Date Night é um date movie para casais com filhos, que só por si é uma descrição tão decadente que pode ser catalizador de divórcio. É um sketch SNL oblongo que não aquece nem arrefece. O mais engraçado são os out-takes dos créditos finais, o que diz muito acerca de uma comédia…

8 Comments

  1. João Lameira

    O problema das comédias é mesmo esse, pega-se em óptimos comediantes como o Carrell e a Fey e tenta agradar-se a todos, e normalmente o resultado é tépido como este. Quantos vezes um gajo não ouve falar muito bem deste ou daquele comediante, e como não viu mais do que os filmes dele, fica a pensar que os elogiadores são malucos, só quando os vê num espectáculo de comédia a sério é que percebe. Estou a pensar no Chris Rock, por exemplo.

  2. cine31

    A intro deste texto dava um belo episódio da Twilight Zone 🙂

  3. ArmPauloFerreira

    “movie para casais com filhos, que só por si é uma descrição tão decadente”…
    Foi forte esta. Foi xunga. Ainda bem que não enxovalhas demasiado os coitados dos casais com filhos… tal como eu por exemplo.
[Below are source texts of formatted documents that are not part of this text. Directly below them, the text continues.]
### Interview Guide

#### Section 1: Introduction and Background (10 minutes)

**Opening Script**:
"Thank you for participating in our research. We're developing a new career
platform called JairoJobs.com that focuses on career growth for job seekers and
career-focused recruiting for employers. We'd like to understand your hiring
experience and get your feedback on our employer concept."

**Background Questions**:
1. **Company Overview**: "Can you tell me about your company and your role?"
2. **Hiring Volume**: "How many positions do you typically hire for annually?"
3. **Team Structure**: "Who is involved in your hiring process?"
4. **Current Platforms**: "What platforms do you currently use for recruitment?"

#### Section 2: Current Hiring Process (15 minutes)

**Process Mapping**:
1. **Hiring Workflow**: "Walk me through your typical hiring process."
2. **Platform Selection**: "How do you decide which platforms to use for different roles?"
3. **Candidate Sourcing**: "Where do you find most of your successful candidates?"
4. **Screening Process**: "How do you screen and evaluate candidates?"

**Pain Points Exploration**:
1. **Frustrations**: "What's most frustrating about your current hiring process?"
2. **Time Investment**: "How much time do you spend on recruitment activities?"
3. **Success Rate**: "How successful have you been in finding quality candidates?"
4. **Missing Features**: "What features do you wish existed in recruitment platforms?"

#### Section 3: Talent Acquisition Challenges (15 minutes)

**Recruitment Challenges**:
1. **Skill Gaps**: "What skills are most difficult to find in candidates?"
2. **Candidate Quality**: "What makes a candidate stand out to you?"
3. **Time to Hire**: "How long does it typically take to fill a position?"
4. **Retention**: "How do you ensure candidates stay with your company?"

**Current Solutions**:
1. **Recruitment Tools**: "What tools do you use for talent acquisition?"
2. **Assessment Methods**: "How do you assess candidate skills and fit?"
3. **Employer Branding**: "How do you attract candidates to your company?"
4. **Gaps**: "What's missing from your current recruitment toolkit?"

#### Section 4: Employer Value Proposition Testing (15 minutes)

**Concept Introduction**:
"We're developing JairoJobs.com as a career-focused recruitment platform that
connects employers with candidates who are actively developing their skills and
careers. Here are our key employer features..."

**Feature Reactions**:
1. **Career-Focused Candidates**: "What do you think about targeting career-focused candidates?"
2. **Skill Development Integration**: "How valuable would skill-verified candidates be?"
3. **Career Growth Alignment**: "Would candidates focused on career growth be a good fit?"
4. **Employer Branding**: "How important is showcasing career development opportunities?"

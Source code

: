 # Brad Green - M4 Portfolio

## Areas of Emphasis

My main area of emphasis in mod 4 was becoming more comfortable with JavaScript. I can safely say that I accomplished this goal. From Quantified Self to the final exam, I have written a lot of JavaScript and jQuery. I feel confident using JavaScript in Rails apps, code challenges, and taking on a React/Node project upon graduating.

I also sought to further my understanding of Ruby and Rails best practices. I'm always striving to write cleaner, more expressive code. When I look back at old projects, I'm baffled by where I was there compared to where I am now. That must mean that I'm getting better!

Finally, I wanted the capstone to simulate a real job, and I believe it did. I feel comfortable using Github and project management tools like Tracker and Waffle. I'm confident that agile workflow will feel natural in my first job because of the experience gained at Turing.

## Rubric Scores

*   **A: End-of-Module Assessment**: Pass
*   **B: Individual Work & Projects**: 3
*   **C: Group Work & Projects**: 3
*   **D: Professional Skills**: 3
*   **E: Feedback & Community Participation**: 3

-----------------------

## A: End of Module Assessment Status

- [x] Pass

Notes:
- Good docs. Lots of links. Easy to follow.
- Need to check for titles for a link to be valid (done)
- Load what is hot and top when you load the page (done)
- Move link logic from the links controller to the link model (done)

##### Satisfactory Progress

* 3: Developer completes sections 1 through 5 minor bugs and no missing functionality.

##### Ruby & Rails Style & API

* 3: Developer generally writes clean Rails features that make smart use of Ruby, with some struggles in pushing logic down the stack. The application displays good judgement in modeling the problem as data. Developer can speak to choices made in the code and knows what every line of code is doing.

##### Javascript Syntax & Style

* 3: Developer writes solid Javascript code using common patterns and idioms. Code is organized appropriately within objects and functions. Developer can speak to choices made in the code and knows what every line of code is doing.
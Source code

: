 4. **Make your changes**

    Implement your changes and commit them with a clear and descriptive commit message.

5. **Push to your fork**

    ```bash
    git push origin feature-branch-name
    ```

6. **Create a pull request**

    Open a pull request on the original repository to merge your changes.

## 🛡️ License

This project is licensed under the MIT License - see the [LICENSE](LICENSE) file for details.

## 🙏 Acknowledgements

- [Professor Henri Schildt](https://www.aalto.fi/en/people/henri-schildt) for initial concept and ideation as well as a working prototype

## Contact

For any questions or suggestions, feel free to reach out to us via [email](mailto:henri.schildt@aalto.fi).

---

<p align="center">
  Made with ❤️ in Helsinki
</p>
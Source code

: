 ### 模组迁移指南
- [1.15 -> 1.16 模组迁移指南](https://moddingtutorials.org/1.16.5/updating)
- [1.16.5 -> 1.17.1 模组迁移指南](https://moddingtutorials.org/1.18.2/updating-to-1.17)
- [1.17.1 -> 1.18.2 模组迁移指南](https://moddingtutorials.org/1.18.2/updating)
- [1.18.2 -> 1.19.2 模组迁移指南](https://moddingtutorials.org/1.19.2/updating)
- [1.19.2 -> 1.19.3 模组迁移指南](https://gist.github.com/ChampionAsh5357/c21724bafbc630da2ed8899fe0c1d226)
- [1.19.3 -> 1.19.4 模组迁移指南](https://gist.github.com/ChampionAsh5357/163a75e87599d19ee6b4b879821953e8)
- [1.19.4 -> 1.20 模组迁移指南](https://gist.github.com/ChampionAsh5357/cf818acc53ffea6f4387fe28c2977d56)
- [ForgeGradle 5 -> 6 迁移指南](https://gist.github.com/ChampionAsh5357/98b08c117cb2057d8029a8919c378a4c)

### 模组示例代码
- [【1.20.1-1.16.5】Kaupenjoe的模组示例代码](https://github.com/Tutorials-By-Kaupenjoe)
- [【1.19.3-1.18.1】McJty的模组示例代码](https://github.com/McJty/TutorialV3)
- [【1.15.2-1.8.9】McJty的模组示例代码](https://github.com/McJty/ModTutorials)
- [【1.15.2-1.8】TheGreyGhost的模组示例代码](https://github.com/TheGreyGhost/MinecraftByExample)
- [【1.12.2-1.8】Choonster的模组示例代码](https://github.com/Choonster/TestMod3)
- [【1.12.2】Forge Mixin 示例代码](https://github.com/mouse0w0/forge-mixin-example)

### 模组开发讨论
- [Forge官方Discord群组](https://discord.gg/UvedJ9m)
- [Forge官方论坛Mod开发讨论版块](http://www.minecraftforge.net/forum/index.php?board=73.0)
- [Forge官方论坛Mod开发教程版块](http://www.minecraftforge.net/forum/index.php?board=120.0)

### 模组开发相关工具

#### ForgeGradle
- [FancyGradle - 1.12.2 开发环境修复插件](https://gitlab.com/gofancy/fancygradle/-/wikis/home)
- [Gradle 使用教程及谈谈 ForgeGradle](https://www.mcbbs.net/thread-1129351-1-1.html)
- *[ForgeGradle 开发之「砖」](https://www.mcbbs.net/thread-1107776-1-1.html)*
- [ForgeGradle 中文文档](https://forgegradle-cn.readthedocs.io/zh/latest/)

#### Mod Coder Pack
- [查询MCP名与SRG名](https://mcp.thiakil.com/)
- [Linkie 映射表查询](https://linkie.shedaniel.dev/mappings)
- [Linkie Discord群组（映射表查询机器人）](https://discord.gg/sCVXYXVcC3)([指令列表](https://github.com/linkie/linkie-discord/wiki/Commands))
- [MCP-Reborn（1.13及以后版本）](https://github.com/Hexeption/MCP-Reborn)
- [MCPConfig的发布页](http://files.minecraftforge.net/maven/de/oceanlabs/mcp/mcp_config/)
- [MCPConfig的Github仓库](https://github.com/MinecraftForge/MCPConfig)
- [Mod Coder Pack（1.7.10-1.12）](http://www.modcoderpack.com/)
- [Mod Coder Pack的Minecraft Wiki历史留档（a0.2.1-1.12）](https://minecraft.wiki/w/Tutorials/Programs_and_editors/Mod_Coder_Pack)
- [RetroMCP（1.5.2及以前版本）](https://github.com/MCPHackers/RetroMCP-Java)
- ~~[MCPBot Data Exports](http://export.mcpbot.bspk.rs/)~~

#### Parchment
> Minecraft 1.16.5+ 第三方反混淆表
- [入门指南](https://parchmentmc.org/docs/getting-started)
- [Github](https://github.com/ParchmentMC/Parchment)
    A vida evolui e casar e ter filhos é natural… mas isso não significa que se deixe de gostar de filmes de mais categoria e só se vejam estes. Mas há uma realidade que admito: quando era solteiro via somente a minha “cena”, com ela (namorar ou depois de casar) temos também de saber acompanhar nos outros géneros (que até gosto de ver – aprende-se a perceber estes filmes) e com filhos muito menores as escolhas têm de ser muito polidas e sem nada de cenas fortes pois são eles impressionáveis.
    Eu bem que quero meter o “Predators” (2010) ou os de terror serie B que adoro… e simplesmente não posso ver quando mais gostaria. Tem de ser pelas madrugadas adentro… E mesmo em filmes aparentemente mais discretos, quando surgem as cenas em que surge uma boazona com as mamas à mostra (ai Hot Tub Machine…) ou em pleno acto (o verdadeiro cinema de acção em riste), a coisa tem de ser imediatamente avançada com rapidez… nem dá para se desfrutar das cenas mais entesoasmantes.
    Ó Pedro, não nos batas muito pois já sofremos de caralho!
    Já basta ter de ver certas animações repetidas vezes sem conta…

  4. Roberto Queiroz

    O elenco gerou o meu interesse pelo filme (que nem é essa coisa toda!). No geral, vale apenas como um entretenimento leve.

  5. Rui

    excelente intro Pedro 🙂

  6. pedro

    Calma rapaz, não foi isso que quis dizer. A descrição decadente é “filme para casais com filhos”, não é, casais com filhos. Eu próprio faço parte de um casal e tenho filhos. Quer dizer, tenho um mas o número está prestes a duplicar. E como eu te compreendo. As artimanhas que um gajo tem que fazer para ver um filme de boa e velho ultra-violência. Eu próprio sou uma enciclopédia ambulante de Canal Panda…

  7. ArmPauloFerreira

    Podes crer… E tenho dois que dão bem que fazer. É canais Panda, disney, baby tv… e há mais filmes deles em DVD e no disco que filmes para mim… mas ao menos ainda os ponho a ver boas escolhas e tal.
    É a vida!

  8. Dora

    Sabes que aquela parte onde eles estão à mesa a inventarem o que cada casal diz, foi completamente improvisado. Isso e o strip.